Today we don’t see and hear Jesus as those people Luke has mentioned saw and heard Jesus. Today we have the Bible which we believe is God’s Word. And so whether reading the Bible, hearing a sermon, studying Scripture, meditating on a Bible verse or singing a Biblical message – Christians know that if it is scriptural then it is God’s Word – but the real issue is ‘How is it God’s Word for me here and now?’.

And this now becomes personal. To what are we drawn?

Are we sick and would very much like healing? Did we hear and notice the ‘blessings’ because, at this point in time, life is tough for us? Did we hear the woes? Did they rattle us – unsettle us – because they challenge us and how we live?

This year one portion of the Bible is heard and next year it is another portion. Same Bible. Same Jesus pointing to the same God. Same us – in that our sins still need forgiving and God is still gracious – but different us in that we are a year older. To get from now to then is one day at a time and we know that Jesus is with us each day encouraging us with blessings and challenging us with woes which affect our attitudes and our behaviour.

What we generally don’t see is the healing. At least not in the Lutheran Church in the dramatic way Luke presents it today. This has always been a contentious point in the history of the Church – and a marketing tool for some groups – and a challenge – even a stumbling block for people when enveloped in illness and when these verses are the only Scripture in focus and healing doesn’t come as they want.

There is no doubt then – and still today – that healing and power attracts many people – we can imagine the need and the desperation – but Luke records no mention of anyone following Jesus as such. That healed people did follow Jesus we know from other accounts in the Gospels but Jesus controversially stated that he had not come to bring healing to people but rather the Kingdom of God – and calling people to follow him with a radical lifestyle. (More on that next week.)

And so we are left with a quandary in the Church about what to do about healing – ignore it, promote it, what?
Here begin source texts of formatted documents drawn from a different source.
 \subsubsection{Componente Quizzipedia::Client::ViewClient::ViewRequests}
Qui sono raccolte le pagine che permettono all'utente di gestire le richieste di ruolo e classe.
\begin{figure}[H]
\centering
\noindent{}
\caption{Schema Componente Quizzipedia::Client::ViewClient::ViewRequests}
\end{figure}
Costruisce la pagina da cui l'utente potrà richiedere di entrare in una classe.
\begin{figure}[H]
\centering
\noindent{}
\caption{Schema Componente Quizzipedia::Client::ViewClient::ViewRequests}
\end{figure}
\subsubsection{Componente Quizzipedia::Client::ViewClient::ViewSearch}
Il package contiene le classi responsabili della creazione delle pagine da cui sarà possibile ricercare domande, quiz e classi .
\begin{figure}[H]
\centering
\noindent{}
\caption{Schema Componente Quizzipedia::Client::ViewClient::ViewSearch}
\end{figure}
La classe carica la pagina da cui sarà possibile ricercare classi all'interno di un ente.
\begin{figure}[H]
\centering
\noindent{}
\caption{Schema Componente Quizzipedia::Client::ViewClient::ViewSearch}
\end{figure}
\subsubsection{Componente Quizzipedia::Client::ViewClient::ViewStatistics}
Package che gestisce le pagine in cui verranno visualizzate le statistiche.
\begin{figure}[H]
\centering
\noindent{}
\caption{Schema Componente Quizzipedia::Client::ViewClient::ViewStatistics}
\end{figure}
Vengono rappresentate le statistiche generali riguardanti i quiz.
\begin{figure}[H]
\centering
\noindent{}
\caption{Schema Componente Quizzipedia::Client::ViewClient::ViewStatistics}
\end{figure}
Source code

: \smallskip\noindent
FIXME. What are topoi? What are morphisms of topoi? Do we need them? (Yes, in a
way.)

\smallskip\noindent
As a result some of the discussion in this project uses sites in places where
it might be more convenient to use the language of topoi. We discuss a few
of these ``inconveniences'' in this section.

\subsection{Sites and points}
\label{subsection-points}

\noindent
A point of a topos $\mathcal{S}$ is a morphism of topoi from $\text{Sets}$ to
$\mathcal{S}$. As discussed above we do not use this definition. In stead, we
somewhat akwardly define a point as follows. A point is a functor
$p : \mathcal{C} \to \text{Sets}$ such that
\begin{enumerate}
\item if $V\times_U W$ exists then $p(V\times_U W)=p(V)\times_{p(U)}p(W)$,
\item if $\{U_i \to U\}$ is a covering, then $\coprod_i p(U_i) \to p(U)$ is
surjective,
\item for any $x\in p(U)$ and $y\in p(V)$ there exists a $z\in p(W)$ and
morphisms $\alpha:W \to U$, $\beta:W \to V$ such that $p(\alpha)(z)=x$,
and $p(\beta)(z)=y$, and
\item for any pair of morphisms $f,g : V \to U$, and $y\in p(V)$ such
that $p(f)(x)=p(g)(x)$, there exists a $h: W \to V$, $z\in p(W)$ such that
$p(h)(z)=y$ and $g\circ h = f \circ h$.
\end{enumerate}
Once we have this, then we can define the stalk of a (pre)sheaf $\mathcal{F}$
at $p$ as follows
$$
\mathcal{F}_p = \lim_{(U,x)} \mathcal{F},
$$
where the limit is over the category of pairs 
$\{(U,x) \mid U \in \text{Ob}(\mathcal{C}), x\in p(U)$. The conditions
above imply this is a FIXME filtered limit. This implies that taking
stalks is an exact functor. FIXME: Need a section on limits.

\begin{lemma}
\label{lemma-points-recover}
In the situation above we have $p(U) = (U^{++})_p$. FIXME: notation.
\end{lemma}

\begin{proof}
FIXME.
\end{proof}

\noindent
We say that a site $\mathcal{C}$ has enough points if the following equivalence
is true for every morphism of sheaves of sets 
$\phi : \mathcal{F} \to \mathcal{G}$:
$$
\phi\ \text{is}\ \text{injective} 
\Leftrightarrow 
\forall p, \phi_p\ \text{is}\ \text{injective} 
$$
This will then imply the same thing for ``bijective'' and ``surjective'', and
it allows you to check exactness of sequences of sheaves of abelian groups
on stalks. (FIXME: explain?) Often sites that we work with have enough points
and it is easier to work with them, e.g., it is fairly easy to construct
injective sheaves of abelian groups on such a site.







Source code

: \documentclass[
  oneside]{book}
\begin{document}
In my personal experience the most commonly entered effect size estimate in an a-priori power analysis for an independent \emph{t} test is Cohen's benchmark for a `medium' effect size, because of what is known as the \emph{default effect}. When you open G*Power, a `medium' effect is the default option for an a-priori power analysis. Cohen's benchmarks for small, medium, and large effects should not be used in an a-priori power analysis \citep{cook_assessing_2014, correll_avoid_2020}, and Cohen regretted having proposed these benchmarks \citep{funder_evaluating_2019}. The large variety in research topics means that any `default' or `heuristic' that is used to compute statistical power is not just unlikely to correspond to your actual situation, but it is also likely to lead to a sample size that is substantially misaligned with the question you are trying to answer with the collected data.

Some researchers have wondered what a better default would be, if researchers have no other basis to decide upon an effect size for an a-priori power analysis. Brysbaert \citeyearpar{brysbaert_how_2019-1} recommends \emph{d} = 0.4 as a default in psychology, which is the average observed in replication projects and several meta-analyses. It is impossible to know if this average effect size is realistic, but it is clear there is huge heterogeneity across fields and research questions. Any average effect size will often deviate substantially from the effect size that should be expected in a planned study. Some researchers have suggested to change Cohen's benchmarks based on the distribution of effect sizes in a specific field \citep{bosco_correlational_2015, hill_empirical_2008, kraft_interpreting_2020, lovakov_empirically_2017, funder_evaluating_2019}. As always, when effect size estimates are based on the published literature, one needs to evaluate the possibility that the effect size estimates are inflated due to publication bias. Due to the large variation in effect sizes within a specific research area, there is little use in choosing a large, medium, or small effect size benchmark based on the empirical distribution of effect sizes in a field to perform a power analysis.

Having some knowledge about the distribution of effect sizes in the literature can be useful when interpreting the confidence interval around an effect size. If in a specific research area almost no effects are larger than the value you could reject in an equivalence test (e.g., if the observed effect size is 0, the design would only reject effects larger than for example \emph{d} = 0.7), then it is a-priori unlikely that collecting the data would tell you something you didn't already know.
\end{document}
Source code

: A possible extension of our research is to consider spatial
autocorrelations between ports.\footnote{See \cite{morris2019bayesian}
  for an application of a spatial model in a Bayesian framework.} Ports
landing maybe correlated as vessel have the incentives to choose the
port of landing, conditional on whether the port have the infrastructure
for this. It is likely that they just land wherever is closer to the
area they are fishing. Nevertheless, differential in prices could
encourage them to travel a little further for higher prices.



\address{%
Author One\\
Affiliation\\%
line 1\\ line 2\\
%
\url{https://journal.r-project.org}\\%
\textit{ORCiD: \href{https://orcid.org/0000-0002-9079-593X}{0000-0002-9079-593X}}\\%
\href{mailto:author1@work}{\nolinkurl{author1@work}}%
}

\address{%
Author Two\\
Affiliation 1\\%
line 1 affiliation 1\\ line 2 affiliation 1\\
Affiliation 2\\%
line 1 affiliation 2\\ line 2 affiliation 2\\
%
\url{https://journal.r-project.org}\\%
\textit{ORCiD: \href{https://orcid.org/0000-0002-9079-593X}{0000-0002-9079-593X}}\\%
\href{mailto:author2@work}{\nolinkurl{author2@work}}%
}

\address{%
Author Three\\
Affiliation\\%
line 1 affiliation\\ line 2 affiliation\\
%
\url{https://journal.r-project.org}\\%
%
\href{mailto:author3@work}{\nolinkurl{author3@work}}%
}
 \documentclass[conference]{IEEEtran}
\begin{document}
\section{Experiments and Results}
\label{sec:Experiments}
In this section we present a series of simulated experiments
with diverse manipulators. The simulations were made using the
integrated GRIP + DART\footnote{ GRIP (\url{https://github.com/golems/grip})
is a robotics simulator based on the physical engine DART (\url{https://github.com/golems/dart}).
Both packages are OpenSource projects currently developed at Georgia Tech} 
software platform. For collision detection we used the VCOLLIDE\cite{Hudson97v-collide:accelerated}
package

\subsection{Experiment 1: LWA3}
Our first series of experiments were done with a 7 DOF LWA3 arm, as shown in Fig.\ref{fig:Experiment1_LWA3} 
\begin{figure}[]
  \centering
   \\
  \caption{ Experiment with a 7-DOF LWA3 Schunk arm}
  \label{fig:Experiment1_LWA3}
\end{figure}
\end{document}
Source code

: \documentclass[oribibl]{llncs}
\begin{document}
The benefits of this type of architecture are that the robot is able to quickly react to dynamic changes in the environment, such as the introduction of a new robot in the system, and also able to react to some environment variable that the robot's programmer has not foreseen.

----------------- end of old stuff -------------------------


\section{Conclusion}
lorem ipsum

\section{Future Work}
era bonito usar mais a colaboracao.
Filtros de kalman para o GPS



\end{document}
May I suggest that we do what Luke suggests and encourage people to meet Jesus – hear him – and touch him and receive his power? We’ll let Jesus do what he wishes in people’s lives and not ‘programme’ him or insist he act as we demand but trust him to act. It is from this perspective that the Christian Church – through its liturgy and understanding that Jesus is really present through words, water, bread and wine – has encouraged people to see Sunday Worship as a ‘healing service’ without the capital ‘H’ and ‘S’. The Early Church called Holy Communion ‘the medicine of immortality’ and ‘the antidote against death’ – phrases patently stupid from the world’s perspective as everyone who communes still dies. And yet Holy Communion is central to our way of responding to shame, illness, and valley of the shadow of death. The Lutheran Church encourages it pastors to go out during the week and bring the Sacrament of the Altar to those in the congregation who are ill just as it encourages those who are ill to ask for it and receive it – all because in this encounter people are touching Jesus and he them.

The Lutheran Church also has liturgies for caring for those who are ill and makes a big point in them of separating prayers for healing from the forgiveness of sins and the laying on of hands and even anointing with oil so as not to give the impression that illness is because of unconfessed sin. Illness is so often part of a fallen and tragic world – but this is a world in which Jesus walks and is with his people.

Whoever you are and whatever your circumstances today, God’s Word – Jesus – speaks to you – and addresses you in your situation, in your body, in your joys and sorrows and he addresses you personally. What will you hear? Blessings? Woes? Both? Healing? Dramatic? Hidden? I do not specifically know.

But I do know that the risen Lord Jesus has called us to him and he is present – caring, guiding, challenging, and helping us for another week in the world – and for us remember that with Jesus that means that we are already in the Kingdom of God.